しかし、それもいつまで続ける事ができるのか分からない。31AB!は薄氷の上に立っている状態だった。
「月歌!無茶しすぎだ!」
このまま無理な行軍をすれば確実に犠牲者が出てしまう。31Aの参謀としてそれだけはさせてはならないと思ったのだ。
「でもこうしなくちゃ、ドーム住民に被害が出るだろ!」
月歌の言い分も理解できる。しかし、今できる事が自分達の限界なのだと和泉は月歌を諌めた。
「だいぶピンチみたいね…」
その様子を見ていた仲村ゆりは、立華にある事を尋ねた。
「かなでちゃん、あなたのガードスキルって、もう使えないのかしら」
かなでがガードスキルを出そうと試みた結果、普通に出現した。不思議ね…と口では言っているがその表情は特に変わってはいなかった。

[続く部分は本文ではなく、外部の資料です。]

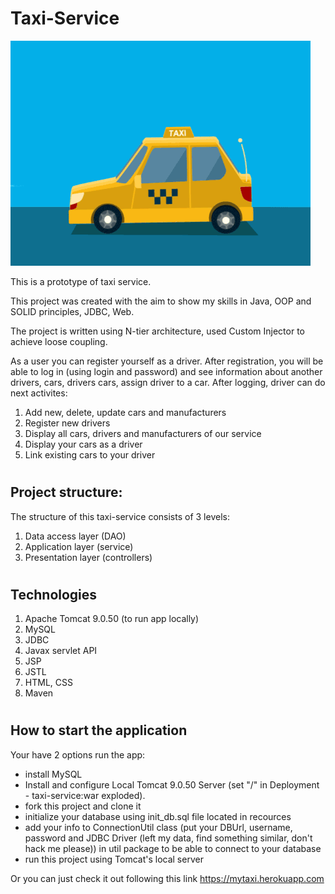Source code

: # <h1>Taxi-Service</h1>

![](taxi.gif)

This is a prototype of taxi service.

This project was created with the aim to show my skills in Java,
OOP and SOLID principles, JDBC, Web.

The project is written using N-tier architecture,
used Custom Injector to achieve loose coupling.

As a user you can register yourself as a driver.
After registration, you will be able to log in (using login and password) and see information 
about another drivers, cars, drivers cars, assign driver to a car. 
After logging, driver can do next activites:
1. Add new, delete, update cars and manufacturers
2. Register new drivers
3. Display all cars, drivers and manufacturers of our service
4. Display your cars as a driver
5. Link existing cars to your driver

# <h2>Project structure:</h2>
The structure of this taxi-service consists of 3 levels:
1. Data access layer (DAO)
2. Application layer (service)
3. Presentation layer (controllers)

# <h2>Technologies</h2>
1. Apache Tomcat 9.0.50 (to run app locally)
2. MySQL
3. JDBC
4. Javax servlet API
5. JSP
6. JSTL
7. HTML, CSS
8. Maven

# <h2>How to start the application</h2>
Your have 2 options run the app:
* install MySQL
* Install and configure Local Tomcat 9.0.50 Server
(set "/" in Deployment - taxi-service:war exploded).
* fork this project and clone it
* initialize your database using init_db.sql file located in recources
* add your info to ConnectionUtil class
(put your DBUrl, username, password and JDBC Driver 
(left my data, find something similar, don't hack me please))
in util package to be able to connect to your database
* run this project using Tomcat's local server

Or you can just check it out following this link
https://mytaxi.herokuapp.com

それを見たゆりはニヤリと笑みを浮かべた。それは勝機を見出した時に浮かべる笑みであった。
「入江さん、嘉一ちょっと来て」
「どうしました?」
「何?ゆりっぺ。戦場での告白は死亡フラグだよ? 」
イッチに違うわと軽く蹴りを入れたゆりは、自身の作戦を3人に伝えた。
「作戦を思いついたの。今までのキャンサー戦じゃなくて、あたしたちが『いつも戦っていた』ように全力で戦って!」
「わかったわ。そういうことね」
「死後の世界のように…!?やってみます」
「成程…じゃあ僕は月歌ちゃん達の援護に回るとしようか」
三者三様の反応をしたが、あたしの意図は伝わっている様だった。
この3人が居てくれたら絶対に負けない。そんな自信がゆりにはあった。
「茅森さん、あたし達が先行して切り込むわ。少し待って」
月歌の前に立ったゆりは立華と入江に合図を送り一斉に突撃した。入江のセラフで敵の攻撃を逸らし、その隙に接近したゆりがゼロ距離射撃で制圧。立華は空中を舞う様に敵を斬りまくっており、もはや人間の域を超えていた。
31Aは唖然とした。彼女達の戦い方はまるで死を恐れない捨て身の戦い方だったからだ。
「ほら、ぼーっとしてないで…ゆりっぺ達のお陰で道が開けた。この好機を逃す手は無いよ」
全員が戦場にいる事を忘れて彼女達の戦いを見届けていた所をイッチが現実に戻してくれた。
「イッチの言う通りだ。みんな、ゆりっぺの後を追うぞ!」
「待て待て!このまま追うと囲まれるぞ!」
先程、ゆり達は後ろから迫る敵に対して正面突破という方法で回避した為、自分達が着いて行っても敵に包囲される確率の方が高いと和泉は判断しての発言であった。
「その為に、僕が残ってるの」
31Aの前を塞いでいた数体のキャンサーはイッチが放った球によって一瞬で撃破され、前方にいるキャンサーは数える程しか居なかった。
「僕が敵を片付ける!月歌達はできるだけ早くゆりの元へ向かってくれ!」
「分かった!敵はイッチに任せよう!あたし達は最大速度で、ゆりっぺ達と合流する」
他のメンバーの了解という声が合図となり一斉に動き出す。左右からキャンサーが襲いかかって来るが、攻撃は全て後方にいるイッチの打球により届くことは無かった。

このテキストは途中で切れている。